Le sommet est aussi l’occasion de chercher des investisseurs et de lancer de nouveaux partenariats économiques. La représentante de Côte d’Ivoire montre une fève de cacao à une Djerbienne intriguée. Sur un présentoir sont exposées des tablettes de chocolat fabriqué au pays. « Nous sommes le premier producteur mondial de cacao, mais nous ne nous contentons plus de l’exporter à l’état brut, nous fabriquons aussi du chocolat sur place ! » lance fièrement la dame. Une dégustation, prise d’assaut, nous permettra de confirmer de première main la qualité de ce fameux chocolat.
La Francophonie, instrument (néo)colonial ?
Qu’en est-il de certains soupçons de (néo) colonialisme qui pèsent sur la Francophonie ? « Ce n’est pas du tout un instrument d’influence de la France dans le monde, tranche Olivier Caslin, journaliste au magazine Jeune Afrique. Contrairement au Commonwealth, elle a été créée par d’anciens colonisés et non par la France, qui ne sait pas trop quoi en faire…L’OIF a toujours été tiraillée entre son rôle linguistique et culturel et son désir d’aller plus loin en matière politique et économique, qui semble avoir été confirmé à ce sommet. »
Chokri Ben Nsir, rédacteur en chef de La Presse, un des deux plus anciens journaux francophones de Tunisie, renchérit : « La Francophonie n’est pas un instrument néocolonial ou de nostalgiques du passé colonial. La preuve : la question du français ne se pose même pas quand on a besoin d’un bon chirurgien qui a travaillé en France. La langue n’est pas seulement un outil de communication et le français véhicule les valeurs de liberté, droits de l’homme et humanisme. »

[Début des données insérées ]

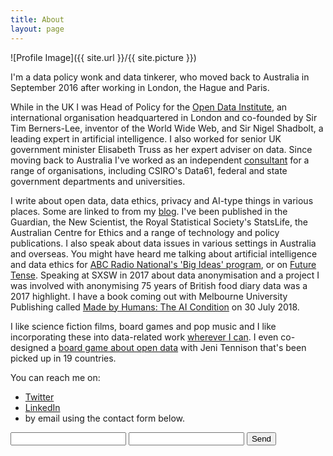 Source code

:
 ```yaml
---
title: About
layout: page
---
```

![Profile Image]({{ site.url }}/{{ site.picture }})

I'm a data policy wonk and data tinkerer, who moved back to Australia in September 2016 after working in London, the Hague and Paris.

While in the UK I was Head of Policy for the [Open Data Institute](https://theodi.org/), an international organisation headquartered in London and co-founded by Sir Tim Berners-Lee, inventor of the World Wide Web, and Sir Nigel Shadbolt, a leading expert in artificial intelligence. I also worked for senior UK government minister Elisabeth Truss as her expert adviser on data. Since moving back to Australia I've worked as an independent [consultant](http://ellenbroad.com/consulting) for a range of organisations, including CSIRO's Data61, federal and state government departments and universities.

I write about open data, data ethics, privacy and AI-type things in various places. Some are linked to from my [blog](http://ellenbroad.com/blog/). I've been published in the Guardian, the New Scientist, the Royal Statistical Society's StatsLife, the Australian Centre for Ethics and a range of technology and policy publications. I also speak about data issues in various settings in Australia and overseas. You might have heard me talking about artificial intelligence and data ethics for [ABC Radio National's 'Big Ideas' program](http://www.abc.net.au/radionational/programs/bigideas/ethical-machines/8738670), or on [Future Tense](http://www.abc.net.au/radionational/programs/futuretense/robots-and-ai/8804292). Speaking at SXSW in 2017 about data anonymisation and a project I was involved with anonymising 75 years of British food diary data was a 2017 highlight. I have a book coming out with Melbourne University Publishing called [Made by Humans: The AI Condition](https://www.mup.com.au/books/9780522873313-made-by-humans) on 30 July 2018.

I like science fiction films, board games and pop music and I like incorporating these into data-related work [wherever I can](https://twitter.com/peterkwells/status/609727042855268352?ref_src=twsrc%5Etfw). I even co-designed a [board game about open data](http://theodi.org/news/you-can-now-buy-your-own-copy-of-datopolis-the-open-data-board-game) with Jeni Tennison that's been picked up in 19 countries.

You can reach me on:

* [Twitter](https://twitter.com/ellenbroad)
* [LinkedIn](https://www.linkedin.com/in/ellen-broad-316b6732)
* by email using the contact form below.

<form action="https://formspree.io/ellen@ellenbroad.com"
      method="POST">
    <input type="text" name="name">
    <input type="email" name="_replyto">
    <input type="submit" value="Send">
</form>
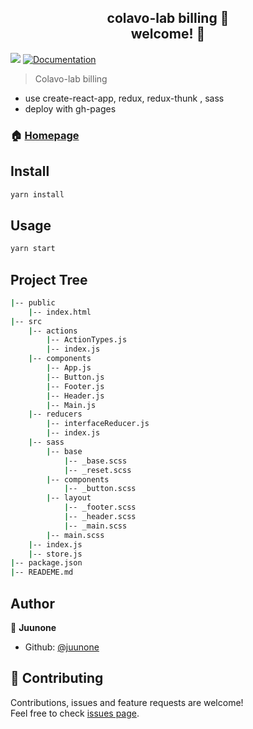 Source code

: <h2 align="center">colavo-lab billing 💸<br />welcome! 👋</h2>
<p>
  <img src="https://img.shields.io/badge/version-0.1.0-blue.svg?cacheSeconds=2592000" />
  <a href="https://github.com/juunone/colavolab-billing">
    <img alt="Documentation" src="https://img.shields.io/badge/documentation-yes-brightgreen.svg" target="_blank" />
  </a>
</p>

> Colavo-lab billing
- use create-react-app, redux, redux-thunk , sass
- deploy with gh-pages

### 🏠 [Homepage](https://juunone.github.io/colavolab-billing)

## Install

```sh
yarn install
```

## Usage

```sh
yarn start
```

## Project Tree
```sh
|-- public
    |-- index.html
|-- src
    |-- actions
        |-- ActionTypes.js
        |-- index.js
    |-- components
        |-- App.js
        |-- Button.js
        |-- Footer.js
        |-- Header.js
        |-- Main.js
    |-- reducers
        |-- interfaceReducer.js
        |-- index.js
    |-- sass
        |-- base
            |-- _base.scss
            |-- _reset.scss
        |-- components
            |-- _button.scss
        |-- layout
            |-- _footer.scss
            |-- _header.scss
            |-- _main.scss
        |-- main.scss
    |-- index.js
    |-- store.js
|-- package.json
|-- READEME.md
```

## Author

👤 **Juunone**

* Github: [@juunone](https://github.com/juunone)

## 🤝 Contributing

Contributions, issues and feature requests are welcome!<br />Feel free to check [issues page](https://github.com/juunone/colavolab-billing/issues).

Etat du français en Tunisie catastrophique, mais il y a un sursaut
Après l’indépendance (le protectorat français a duré de 1881 à 1956), la Tunisie a gardé le système d’éducation français, mais le journaliste regrette qu’avec le départ des colons, des Italiens et des Juifs, elle se soit repliée peu à peu sur elle-même et se soit laissé tenter par le populisme, le panarabisme et les extrêmes. Dans les années 1980 le système éducatif a été arabisé, « ce qui n’a donné rien de bon. Aujourd’hui la situation du français en Tunisie est catastrophique. On a de moins en moins de lecteurs, d’enseignement, de rédaction, de création. Mais il y a un sursaut », assure-t-il.
Le tirage de La Presse elle-même, qui était de 80’000 exemplaires il y a dix ans (dont 20’000 abonnés publics), a fortement baissé pour chuter à 10’000 exemplaires depuis la crise du covid. « Le monde a besoin de langues, pas uniquement d’une seule langue, comme l’arabe ou l’anglais. Il faut beaucoup de fenêtres pour que le soleil irradie nos maisons d’énergies positives et chaleureuses », conclut-il.